You will work alone on this assignment. Feel free to discuss it with classmates, but
submit your own work.
In the big second-half-of-term project, you're going to choose and download some data, design
a set of database tables to represent it, and use the downloaded data to populate your database.
This process of design and data conversion takes some practice. This current assignment is intended
to give you that practice.
Goals
- Learn about database design, including a little bit about normal forms and
a few ideas about how best to organize relational database tables.
- Design a database.
- Practice writing conversion code to transfer raw data from some external
source (in this case, Kaggle) to
your database.
- Read designs created by other people for the same raw data, and discuss
the relevant design principles and tradeoffs (we'll do this in Discussion Group
after the current assignment is due).
Rubric
1 - CREATE TABLE statements are in olympics-schema.sql
3 - Quality of database design (based on principles in readings and videos)
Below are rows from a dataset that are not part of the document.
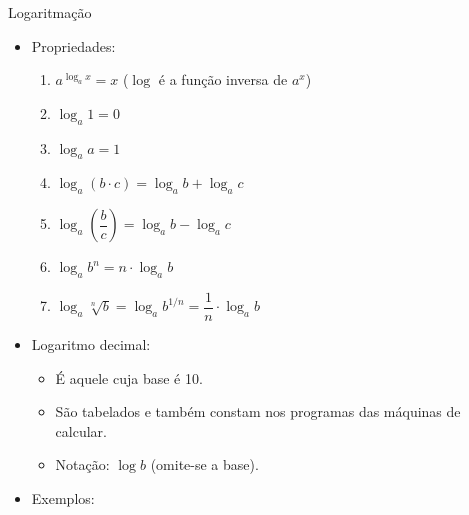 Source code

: \documentclass[14pt, aspectratio=169]{beamer}
\newcommand{\skipframe}{\vspace{10.0cm}}
\begin{document}
\begin{frame}[allowframebreaks]{Logaritmação}
\begin{itemize}
\begin{enumerate}[a]

        \skipframe
        \end{enumerate}

    \item Propriedades:

        \begin{enumerate}[a]
            \item $a^{\log_a x} = x$ ($\log$ é a função inversa de $a^x$) 
            \item $\log_a 1 = 0$
            \item $\log_a a = 1$

            \skipframe
            
            \item $\log_a (b \cdot c) = \log_a b + \log_a c$
            \item $\log_a \left( \dfrac{b}{c} \right) = \log_a b - \log_a c$
            \item $\log_a b^n = n \cdot \log_a b$
            \item $\log_a \sqrt[n]{b} = \log_a b^{1/n} = \dfrac{1}{n} \cdot \log_a b$
        \end{enumerate}

        \skipframe
             
        \item Logaritmo decimal:

        \begin{itemize}
            \item É aquele cuja base é 10.
            \item São tabelados e também constam nos programas das máquinas de calcular.
            \item Notação: $\log b$ (omite-se a base).
        \end{itemize}

        \skipframe

        \item Exemplos:


\end{itemize}
\end{frame}
\end{document}

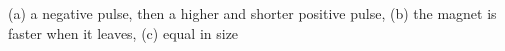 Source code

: (a) a negative pulse, then a higher and shorter positive pulse, (b) the magnet is faster when it leaves, (c) equal in size
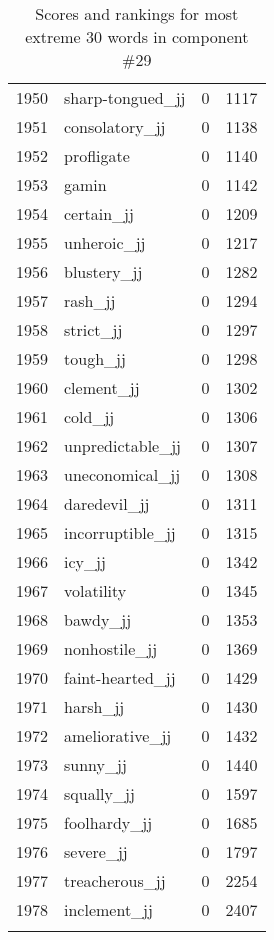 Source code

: \begin{longtable}[!htbp]{| rlr@{.}l |}
    1950 & sharp-tongued\_jj & 0 & 1117 \\
    1951 & consolatory\_jj & 0 & 1138 \\
    1952 & profligate & 0 & 1140 \\
    1953 & gamin & 0 & 1142 \\
    1954 & certain\_jj & 0 & 1209 \\
    1955 & unheroic\_jj & 0 & 1217 \\
    1956 & blustery\_jj & 0 & 1282 \\
    1957 & rash\_jj & 0 & 1294 \\
    1958 & strict\_jj & 0 & 1297 \\
    1959 & tough\_jj & 0 & 1298 \\
    1960 & clement\_jj & 0 & 1302 \\
    1961 & cold\_jj & 0 & 1306 \\
    1962 & unpredictable\_jj & 0 & 1307 \\
    1963 & uneconomical\_jj & 0 & 1308 \\
    1964 & daredevil\_jj & 0 & 1311 \\
    1965 & incorruptible\_jj & 0 & 1315 \\
    1966 & icy\_jj & 0 & 1342 \\
    1967 & volatility & 0 & 1345 \\
    1968 & bawdy\_jj & 0 & 1353 \\
    1969 & nonhostile\_jj & 0 & 1369 \\
    1970 & faint-hearted\_jj & 0 & 1429 \\
    1971 & harsh\_jj & 0 & 1430 \\
    1972 & ameliorative\_jj & 0 & 1432 \\
    1973 & sunny\_jj & 0 & 1440 \\
    1974 & squally\_jj & 0 & 1597 \\
    1975 & foolhardy\_jj & 0 & 1685 \\
    1976 & severe\_jj & 0 & 1797 \\
    1977 & treacherous\_jj & 0 & 2254 \\
    1978 & inclement\_jj & 0 & 2407 \\
    \hline
    \caption{Scores and rankings for most extreme 30 words in component \#29} \\
\end{longtable}
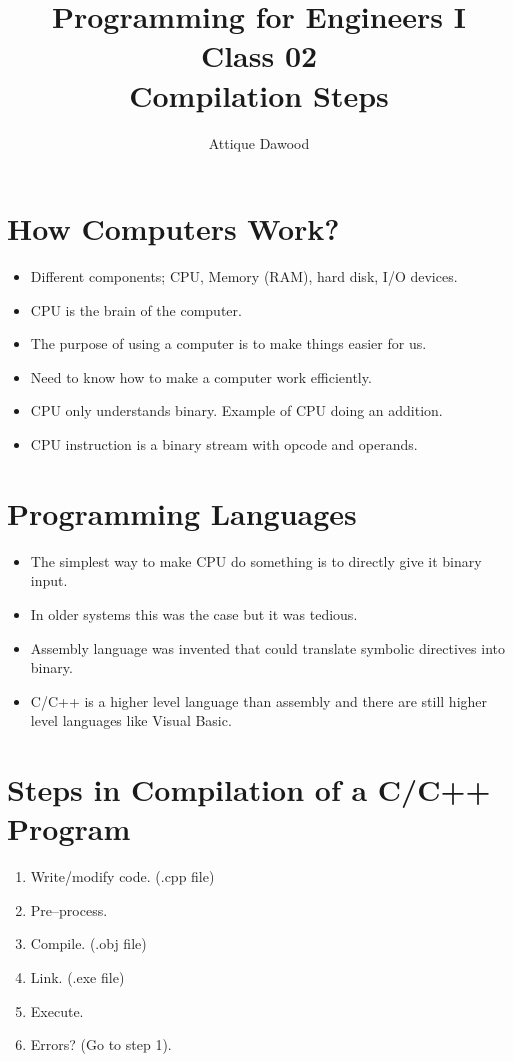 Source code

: \documentclass[12pt,a4paper]{article}
\title{\vspace{-2cm}Programming for Engineers I\\Class 02\\Compilation Steps}
\author{Attique Dawood}
\begin{document}
\maketitle
\section{How Computers Work?}
\begin{itemize}
\item Different components; CPU, Memory (RAM), hard disk, I/O devices.
\item CPU is the brain of the computer.
\item The purpose of using a computer is to make things easier for us.
\item Need to know how to make a computer work efficiently.
\item CPU only understands binary. Example of CPU doing an addition.
\item CPU instruction is a binary stream with opcode and operands.
\end{itemize}
\section{Programming Languages}
\begin{itemize}
\item The simplest way to make CPU do something is to directly give it binary input.
\item In older systems this was the case but it was tedious.
\item Assembly language was invented that could translate symbolic directives into binary.
\item C/C++ is a higher level language than assembly and there are still higher level languages like Visual Basic.
\end{itemize}
\section{Steps in Compilation of a C/C++ Program}
\begin{enumerate}
\item Write/modify code. (.cpp file)
\item Pre--process.
\item Compile. (.obj file)
\item Link. (.exe file)
\item Execute.
\item Errors? (Go to step 1).
\end{enumerate}
\end{document}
1 - author names are in a comment at the top of convert.py
3 - convert.py converts the raw CSV files (athlete_events.csv and noc_regions.csv)
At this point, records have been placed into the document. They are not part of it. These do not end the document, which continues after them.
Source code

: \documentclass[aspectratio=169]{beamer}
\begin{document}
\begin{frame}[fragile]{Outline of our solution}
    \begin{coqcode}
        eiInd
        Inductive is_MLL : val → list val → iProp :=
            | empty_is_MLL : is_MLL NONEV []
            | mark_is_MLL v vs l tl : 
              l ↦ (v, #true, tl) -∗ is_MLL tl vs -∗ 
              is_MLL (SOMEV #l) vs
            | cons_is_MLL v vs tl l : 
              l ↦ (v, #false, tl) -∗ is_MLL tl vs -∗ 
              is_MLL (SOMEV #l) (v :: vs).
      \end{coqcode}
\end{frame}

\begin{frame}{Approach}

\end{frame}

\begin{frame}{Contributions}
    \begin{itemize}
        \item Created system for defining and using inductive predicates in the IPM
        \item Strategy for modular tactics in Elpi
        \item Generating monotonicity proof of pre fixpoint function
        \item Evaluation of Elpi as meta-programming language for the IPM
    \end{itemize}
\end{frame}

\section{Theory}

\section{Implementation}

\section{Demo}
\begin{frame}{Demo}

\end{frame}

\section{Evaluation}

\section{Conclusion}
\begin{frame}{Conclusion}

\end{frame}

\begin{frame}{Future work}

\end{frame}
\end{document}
into CSV files matching the tables in olympics-schema.sql
3 - the output files from convert.py load successfully into the tables
specified in olympics-schema.sql
4 - the SQL queries in queries.sql run correctly against the resulting
populated database (1 point apiece)
Your tasks
- Read the database readings and watch the database videos included on the course page.
- Create a directory named "olympics" in your repository. All of the
files mentioned below should go in this directory.
- Using psql, create a database named "olympics".
- Download this Olympics database. You'll need to sign up for a Kaggle account, or sign in via your
Facebook, Google, or Yahoo account. If you would prefer not to use any of these
options, let me know, and I will get you a copy of the data.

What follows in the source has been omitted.